[Dataset extract — start]

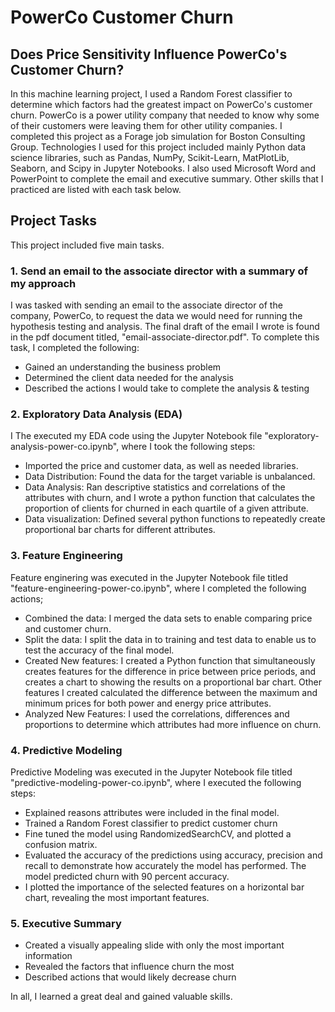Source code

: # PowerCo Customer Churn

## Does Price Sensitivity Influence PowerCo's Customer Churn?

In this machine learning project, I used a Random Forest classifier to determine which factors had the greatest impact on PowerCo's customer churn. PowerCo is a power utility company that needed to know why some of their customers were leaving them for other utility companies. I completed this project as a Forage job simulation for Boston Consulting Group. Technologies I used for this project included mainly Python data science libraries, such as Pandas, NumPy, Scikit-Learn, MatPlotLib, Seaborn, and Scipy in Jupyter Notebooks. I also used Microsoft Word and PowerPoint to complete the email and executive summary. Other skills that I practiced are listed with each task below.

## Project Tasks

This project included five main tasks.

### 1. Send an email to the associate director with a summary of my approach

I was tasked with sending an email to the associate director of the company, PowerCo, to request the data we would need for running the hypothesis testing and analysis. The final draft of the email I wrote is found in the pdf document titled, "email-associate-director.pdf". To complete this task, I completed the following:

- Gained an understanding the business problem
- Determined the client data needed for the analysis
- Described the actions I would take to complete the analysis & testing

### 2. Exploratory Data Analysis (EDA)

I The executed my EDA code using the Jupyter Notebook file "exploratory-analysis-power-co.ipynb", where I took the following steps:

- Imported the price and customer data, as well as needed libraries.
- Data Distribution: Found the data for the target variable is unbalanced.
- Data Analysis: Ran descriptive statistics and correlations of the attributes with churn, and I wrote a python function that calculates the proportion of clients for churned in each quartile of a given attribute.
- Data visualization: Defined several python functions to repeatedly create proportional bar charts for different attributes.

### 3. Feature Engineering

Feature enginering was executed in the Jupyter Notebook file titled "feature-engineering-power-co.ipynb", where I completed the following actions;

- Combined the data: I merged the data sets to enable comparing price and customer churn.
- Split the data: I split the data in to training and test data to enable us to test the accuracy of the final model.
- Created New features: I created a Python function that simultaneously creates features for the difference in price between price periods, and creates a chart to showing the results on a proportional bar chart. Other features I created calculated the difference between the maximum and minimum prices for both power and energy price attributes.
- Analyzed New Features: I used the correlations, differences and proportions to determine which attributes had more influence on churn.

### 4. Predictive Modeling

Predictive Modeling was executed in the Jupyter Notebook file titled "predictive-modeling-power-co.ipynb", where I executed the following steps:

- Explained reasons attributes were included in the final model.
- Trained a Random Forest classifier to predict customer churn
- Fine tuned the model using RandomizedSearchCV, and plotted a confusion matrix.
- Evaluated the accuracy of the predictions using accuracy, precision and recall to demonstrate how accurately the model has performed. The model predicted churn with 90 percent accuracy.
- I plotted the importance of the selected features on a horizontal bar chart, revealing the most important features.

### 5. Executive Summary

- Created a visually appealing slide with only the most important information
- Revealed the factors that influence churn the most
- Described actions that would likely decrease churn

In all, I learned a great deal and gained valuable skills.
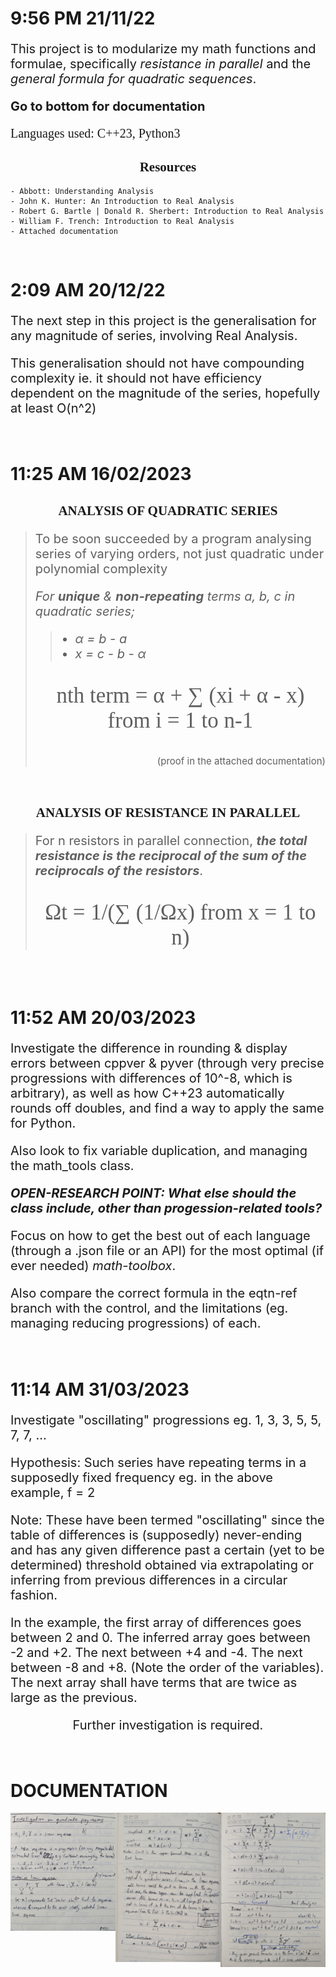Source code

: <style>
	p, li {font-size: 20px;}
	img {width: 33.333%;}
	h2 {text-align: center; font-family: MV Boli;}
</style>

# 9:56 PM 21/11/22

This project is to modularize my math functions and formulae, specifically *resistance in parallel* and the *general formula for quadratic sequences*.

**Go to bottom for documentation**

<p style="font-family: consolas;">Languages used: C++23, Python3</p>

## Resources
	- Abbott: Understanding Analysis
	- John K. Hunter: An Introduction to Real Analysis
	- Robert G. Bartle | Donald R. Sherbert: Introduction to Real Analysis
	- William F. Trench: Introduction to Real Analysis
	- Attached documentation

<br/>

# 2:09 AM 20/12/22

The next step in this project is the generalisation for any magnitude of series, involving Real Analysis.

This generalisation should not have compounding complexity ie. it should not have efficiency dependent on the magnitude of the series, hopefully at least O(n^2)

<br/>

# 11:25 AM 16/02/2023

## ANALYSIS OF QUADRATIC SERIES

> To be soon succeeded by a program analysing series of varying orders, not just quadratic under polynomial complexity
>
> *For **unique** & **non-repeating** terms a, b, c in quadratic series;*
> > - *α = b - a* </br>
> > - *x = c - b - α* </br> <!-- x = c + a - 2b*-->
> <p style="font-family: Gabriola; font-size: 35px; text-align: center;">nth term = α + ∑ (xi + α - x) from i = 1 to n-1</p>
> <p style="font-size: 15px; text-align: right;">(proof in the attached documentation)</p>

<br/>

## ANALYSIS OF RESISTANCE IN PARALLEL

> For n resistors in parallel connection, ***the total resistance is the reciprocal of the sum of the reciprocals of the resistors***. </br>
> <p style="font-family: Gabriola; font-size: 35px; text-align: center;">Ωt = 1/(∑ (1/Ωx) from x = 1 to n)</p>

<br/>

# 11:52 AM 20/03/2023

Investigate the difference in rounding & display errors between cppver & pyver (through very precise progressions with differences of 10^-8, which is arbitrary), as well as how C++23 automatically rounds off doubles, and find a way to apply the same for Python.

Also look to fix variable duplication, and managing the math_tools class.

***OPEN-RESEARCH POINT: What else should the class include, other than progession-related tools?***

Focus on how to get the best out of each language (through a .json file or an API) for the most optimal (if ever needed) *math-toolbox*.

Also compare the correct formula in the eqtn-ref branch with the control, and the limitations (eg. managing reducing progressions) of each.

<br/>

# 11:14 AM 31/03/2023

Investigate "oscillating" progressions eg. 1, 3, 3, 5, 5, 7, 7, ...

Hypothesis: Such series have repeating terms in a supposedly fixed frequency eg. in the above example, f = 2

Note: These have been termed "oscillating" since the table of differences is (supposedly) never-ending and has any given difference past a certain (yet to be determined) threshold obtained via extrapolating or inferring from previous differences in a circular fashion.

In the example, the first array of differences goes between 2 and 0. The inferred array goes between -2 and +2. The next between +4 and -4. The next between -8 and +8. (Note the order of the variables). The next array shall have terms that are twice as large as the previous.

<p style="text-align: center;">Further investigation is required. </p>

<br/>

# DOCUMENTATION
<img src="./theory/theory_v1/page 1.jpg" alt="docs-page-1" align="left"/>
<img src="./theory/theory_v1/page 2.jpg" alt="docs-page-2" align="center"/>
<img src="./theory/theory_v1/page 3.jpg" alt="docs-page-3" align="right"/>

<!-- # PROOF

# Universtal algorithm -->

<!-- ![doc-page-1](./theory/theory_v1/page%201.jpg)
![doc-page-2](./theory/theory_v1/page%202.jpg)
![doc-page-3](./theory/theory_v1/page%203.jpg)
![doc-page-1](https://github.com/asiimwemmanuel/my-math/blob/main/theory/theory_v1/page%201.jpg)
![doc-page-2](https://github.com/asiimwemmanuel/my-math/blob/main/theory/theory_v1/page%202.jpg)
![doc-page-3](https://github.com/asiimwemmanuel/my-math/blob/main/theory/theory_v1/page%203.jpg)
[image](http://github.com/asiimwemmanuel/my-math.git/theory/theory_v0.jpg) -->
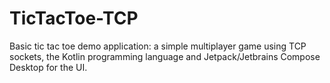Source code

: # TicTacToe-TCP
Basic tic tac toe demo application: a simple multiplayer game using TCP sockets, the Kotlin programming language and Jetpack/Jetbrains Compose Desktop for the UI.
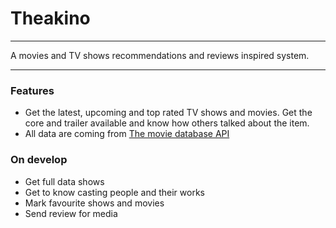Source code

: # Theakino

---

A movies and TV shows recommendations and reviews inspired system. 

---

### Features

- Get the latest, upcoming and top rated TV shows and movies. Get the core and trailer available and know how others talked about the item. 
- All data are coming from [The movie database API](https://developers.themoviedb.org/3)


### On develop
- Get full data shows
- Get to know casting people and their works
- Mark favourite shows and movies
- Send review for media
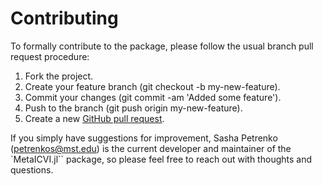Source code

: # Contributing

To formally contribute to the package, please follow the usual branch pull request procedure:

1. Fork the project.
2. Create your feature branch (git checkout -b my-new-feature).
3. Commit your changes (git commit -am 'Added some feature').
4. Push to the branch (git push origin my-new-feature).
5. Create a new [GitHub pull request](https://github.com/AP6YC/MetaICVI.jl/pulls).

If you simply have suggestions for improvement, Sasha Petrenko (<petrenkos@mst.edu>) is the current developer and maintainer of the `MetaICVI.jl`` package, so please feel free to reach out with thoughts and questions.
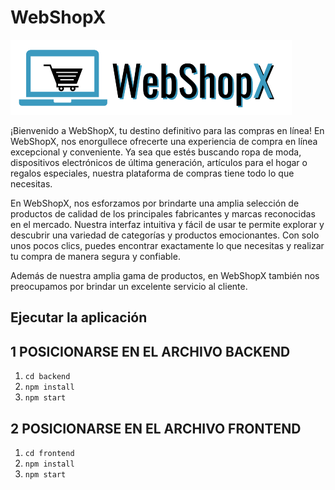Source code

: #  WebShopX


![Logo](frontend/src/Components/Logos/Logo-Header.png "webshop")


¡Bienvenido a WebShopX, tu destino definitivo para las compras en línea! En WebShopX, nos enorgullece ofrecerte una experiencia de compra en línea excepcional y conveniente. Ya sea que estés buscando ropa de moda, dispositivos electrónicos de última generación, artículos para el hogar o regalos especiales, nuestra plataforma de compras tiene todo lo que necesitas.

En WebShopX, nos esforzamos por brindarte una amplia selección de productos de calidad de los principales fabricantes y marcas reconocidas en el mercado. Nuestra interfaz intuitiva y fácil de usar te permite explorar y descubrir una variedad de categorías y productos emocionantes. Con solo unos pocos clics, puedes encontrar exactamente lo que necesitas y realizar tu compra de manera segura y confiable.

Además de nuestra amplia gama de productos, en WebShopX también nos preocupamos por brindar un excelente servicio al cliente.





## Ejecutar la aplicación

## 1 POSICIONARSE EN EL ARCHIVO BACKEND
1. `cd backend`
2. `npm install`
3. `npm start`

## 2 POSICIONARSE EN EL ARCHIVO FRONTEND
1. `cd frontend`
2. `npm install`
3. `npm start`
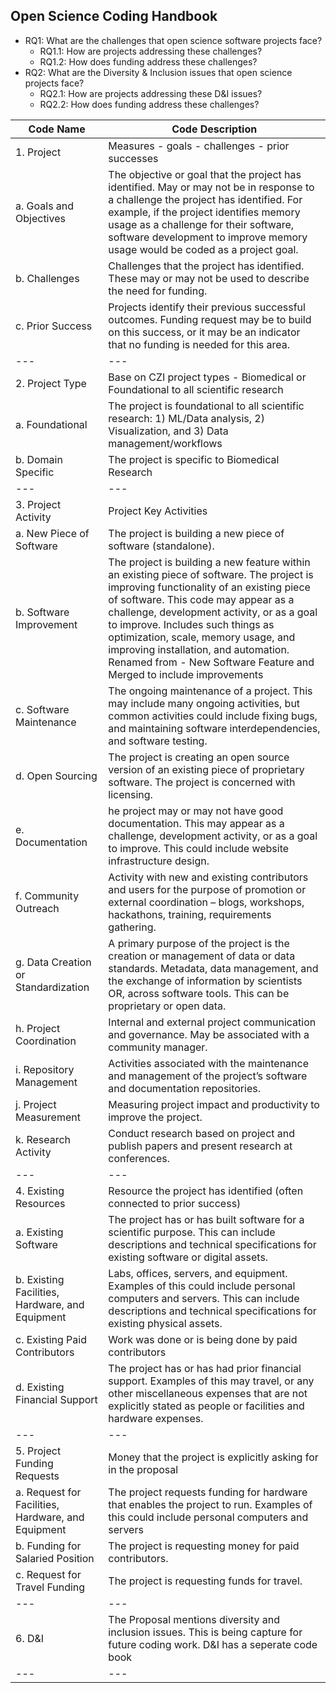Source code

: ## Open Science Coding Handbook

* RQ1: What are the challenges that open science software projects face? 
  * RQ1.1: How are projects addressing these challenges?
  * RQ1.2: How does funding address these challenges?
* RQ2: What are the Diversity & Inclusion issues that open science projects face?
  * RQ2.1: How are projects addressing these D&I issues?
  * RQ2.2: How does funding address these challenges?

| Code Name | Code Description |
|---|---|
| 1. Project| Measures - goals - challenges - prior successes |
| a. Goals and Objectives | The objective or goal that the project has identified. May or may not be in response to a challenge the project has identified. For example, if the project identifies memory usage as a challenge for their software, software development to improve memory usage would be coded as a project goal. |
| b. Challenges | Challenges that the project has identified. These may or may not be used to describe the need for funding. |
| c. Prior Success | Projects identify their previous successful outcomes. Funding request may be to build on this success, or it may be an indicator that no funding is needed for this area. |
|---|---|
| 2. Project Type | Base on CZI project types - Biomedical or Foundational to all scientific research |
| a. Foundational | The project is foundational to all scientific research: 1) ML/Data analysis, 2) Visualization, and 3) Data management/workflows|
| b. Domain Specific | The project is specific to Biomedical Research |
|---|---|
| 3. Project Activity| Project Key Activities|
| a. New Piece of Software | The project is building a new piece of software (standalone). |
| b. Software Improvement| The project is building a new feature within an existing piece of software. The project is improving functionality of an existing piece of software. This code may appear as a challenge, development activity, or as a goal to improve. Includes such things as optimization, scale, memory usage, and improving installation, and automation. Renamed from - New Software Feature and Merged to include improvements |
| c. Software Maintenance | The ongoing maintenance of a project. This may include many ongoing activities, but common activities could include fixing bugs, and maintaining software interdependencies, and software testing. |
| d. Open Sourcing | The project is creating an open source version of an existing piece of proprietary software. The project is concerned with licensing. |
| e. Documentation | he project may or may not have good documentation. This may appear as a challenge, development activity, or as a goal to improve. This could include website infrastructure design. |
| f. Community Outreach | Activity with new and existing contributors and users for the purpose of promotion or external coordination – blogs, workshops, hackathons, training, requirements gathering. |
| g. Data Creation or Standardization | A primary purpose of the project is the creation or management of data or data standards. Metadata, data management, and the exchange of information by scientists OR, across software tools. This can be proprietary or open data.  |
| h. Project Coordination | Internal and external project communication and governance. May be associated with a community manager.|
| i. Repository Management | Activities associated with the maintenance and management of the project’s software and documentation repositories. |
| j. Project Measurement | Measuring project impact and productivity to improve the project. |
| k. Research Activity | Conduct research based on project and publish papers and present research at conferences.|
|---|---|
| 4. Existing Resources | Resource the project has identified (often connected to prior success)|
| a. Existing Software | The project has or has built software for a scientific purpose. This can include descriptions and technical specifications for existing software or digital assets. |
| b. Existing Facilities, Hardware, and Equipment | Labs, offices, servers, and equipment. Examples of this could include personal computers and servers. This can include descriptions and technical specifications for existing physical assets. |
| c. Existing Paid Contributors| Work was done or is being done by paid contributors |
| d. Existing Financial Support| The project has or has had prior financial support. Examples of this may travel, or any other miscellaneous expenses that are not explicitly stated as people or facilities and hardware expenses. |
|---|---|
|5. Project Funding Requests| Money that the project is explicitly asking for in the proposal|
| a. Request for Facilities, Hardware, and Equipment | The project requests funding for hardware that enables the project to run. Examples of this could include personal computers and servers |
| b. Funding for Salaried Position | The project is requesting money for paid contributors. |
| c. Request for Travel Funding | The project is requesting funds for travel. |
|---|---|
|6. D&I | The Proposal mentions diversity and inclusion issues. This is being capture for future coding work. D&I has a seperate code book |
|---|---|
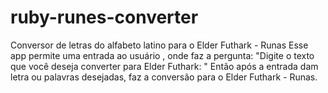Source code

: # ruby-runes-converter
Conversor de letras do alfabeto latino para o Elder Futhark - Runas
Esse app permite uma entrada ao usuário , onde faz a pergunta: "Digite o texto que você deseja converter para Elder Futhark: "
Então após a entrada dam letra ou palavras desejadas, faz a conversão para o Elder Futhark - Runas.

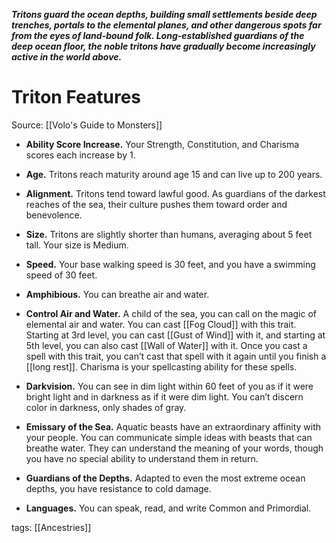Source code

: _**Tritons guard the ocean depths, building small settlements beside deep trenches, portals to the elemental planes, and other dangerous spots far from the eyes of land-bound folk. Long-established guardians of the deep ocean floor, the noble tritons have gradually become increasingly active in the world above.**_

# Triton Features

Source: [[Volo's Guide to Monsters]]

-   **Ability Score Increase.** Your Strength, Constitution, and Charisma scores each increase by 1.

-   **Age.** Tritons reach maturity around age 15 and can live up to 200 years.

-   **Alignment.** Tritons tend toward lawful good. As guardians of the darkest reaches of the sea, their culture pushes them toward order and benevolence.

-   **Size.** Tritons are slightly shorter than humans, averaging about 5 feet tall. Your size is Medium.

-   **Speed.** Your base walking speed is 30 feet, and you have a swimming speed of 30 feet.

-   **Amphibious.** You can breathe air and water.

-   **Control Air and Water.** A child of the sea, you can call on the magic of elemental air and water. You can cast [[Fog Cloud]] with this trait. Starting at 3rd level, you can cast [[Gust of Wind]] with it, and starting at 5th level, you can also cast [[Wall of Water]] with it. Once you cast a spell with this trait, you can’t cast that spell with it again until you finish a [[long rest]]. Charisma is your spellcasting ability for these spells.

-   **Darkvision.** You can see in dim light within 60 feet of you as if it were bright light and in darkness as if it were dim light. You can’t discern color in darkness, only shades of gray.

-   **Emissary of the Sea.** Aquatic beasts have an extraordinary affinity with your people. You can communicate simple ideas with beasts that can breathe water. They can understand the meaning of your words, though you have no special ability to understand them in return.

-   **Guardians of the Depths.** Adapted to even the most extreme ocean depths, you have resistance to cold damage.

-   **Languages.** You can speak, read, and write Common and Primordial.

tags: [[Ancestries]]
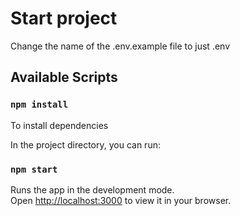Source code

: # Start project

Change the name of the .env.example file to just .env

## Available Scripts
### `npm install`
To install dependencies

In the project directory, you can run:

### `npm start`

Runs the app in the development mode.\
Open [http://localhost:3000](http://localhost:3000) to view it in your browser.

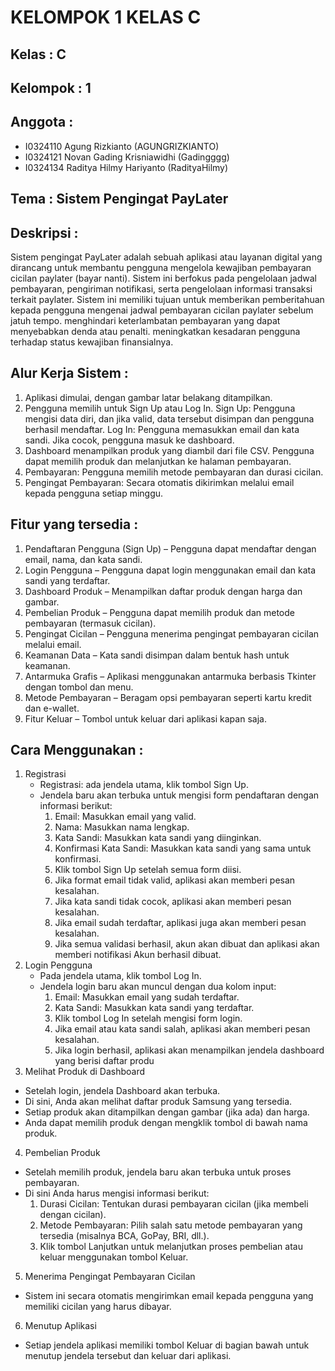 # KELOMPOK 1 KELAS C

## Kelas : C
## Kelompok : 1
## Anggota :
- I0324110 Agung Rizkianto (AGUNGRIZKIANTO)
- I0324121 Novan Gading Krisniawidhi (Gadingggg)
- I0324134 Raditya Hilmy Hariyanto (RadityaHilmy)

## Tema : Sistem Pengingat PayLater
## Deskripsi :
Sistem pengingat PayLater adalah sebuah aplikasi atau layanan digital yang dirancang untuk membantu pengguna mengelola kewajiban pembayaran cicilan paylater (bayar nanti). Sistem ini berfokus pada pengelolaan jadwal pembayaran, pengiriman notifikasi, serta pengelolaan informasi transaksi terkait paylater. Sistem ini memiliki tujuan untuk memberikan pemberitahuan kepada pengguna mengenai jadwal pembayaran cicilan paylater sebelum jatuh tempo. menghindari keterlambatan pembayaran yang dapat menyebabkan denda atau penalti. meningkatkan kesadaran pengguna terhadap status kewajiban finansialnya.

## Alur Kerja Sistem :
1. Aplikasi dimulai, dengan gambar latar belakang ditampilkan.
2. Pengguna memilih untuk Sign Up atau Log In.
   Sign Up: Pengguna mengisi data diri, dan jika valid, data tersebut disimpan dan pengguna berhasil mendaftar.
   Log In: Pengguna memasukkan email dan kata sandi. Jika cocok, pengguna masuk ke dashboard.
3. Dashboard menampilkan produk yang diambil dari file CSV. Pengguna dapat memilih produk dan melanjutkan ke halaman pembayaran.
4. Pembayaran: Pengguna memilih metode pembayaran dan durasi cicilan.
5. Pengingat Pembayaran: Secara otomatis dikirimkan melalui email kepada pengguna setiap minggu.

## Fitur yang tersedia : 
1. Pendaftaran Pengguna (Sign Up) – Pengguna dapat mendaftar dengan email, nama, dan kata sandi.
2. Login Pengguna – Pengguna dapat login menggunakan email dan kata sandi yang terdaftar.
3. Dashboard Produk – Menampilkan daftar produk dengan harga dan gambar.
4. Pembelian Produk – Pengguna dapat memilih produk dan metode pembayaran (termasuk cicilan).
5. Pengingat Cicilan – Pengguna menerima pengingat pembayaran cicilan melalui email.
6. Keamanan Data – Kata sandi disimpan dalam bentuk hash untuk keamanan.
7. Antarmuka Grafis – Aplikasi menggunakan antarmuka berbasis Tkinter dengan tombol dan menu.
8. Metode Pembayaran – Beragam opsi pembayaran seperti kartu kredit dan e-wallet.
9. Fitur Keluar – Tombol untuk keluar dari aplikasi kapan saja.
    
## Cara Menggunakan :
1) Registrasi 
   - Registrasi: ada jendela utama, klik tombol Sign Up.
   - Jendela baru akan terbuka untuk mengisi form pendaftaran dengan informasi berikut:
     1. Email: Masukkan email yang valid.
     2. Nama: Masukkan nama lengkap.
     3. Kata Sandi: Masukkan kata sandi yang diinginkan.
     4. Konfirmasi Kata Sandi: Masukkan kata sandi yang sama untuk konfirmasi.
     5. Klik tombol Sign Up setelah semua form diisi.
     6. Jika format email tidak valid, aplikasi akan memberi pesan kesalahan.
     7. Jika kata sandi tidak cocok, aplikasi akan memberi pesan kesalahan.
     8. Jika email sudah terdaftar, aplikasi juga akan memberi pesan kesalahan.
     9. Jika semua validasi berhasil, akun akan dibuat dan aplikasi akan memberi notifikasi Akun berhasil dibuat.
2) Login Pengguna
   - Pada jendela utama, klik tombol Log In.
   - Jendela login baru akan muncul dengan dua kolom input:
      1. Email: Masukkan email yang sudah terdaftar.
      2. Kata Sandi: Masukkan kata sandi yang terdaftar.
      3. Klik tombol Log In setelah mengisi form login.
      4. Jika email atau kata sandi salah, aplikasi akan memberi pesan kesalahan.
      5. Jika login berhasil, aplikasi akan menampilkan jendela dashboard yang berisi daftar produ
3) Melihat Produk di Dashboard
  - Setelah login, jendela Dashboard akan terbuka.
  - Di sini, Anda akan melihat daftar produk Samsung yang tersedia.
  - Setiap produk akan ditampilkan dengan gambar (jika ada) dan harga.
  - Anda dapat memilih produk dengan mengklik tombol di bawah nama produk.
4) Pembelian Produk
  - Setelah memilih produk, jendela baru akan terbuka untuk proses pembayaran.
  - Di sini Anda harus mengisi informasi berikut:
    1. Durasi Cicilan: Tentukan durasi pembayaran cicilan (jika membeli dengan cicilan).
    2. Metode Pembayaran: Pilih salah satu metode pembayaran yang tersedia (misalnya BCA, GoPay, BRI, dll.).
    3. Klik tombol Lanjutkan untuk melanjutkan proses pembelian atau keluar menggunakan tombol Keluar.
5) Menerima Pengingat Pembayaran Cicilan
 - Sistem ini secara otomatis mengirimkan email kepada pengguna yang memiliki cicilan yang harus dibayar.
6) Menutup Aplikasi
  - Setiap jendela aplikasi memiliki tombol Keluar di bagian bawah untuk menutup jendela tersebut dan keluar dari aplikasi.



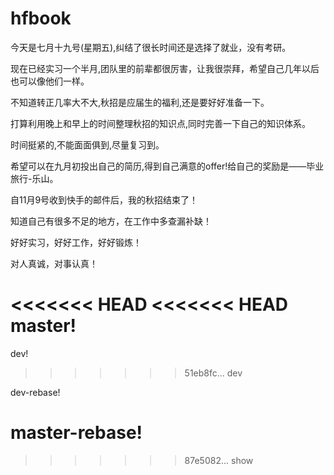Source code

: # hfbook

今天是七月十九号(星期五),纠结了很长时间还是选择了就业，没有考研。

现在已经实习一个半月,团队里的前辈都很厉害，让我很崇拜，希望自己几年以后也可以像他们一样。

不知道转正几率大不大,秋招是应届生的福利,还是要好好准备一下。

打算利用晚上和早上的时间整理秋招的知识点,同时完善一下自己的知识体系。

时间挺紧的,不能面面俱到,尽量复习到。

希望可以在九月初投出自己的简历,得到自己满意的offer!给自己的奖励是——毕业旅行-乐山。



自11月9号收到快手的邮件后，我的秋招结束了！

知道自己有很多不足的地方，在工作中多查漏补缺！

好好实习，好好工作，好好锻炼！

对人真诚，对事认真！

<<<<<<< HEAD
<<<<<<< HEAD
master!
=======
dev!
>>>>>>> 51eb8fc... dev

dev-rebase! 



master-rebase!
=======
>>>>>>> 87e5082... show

[Dataset extract — finish]

Task brief:
Lines from the start of the listing above through the line holding "### 2. Exploratory Data Analysis (EDA)" are to be duplicated exactly, and nothing more; leave out the pictures.

Your solution:
Source code

: # PowerCo Customer Churn

## Does Price Sensitivity Influence PowerCo's Customer Churn?

In this machine learning project, I used a Random Forest classifier to determine which factors had the greatest impact on PowerCo's customer churn. PowerCo is a power utility company that needed to know why some of their customers were leaving them for other utility companies. I completed this project as a Forage job simulation for Boston Consulting Group. Technologies I used for this project included mainly Python data science libraries, such as Pandas, NumPy, Scikit-Learn, MatPlotLib, Seaborn, and Scipy in Jupyter Notebooks. I also used Microsoft Word and PowerPoint to complete the email and executive summary. Other skills that I practiced are listed with each task below.

## Project Tasks

This project included five main tasks.

### 1. Send an email to the associate director with a summary of my approach

I was tasked with sending an email to the associate director of the company, PowerCo, to request the data we would need for running the hypothesis testing and analysis. The final draft of the email I wrote is found in the pdf document titled, "email-associate-director.pdf". To complete this task, I completed the following:

- Gained an understanding the business problem
- Determined the client data needed for the analysis
- Described the actions I would take to complete the analysis & testing

### 2. Exploratory Data Analysis (EDA)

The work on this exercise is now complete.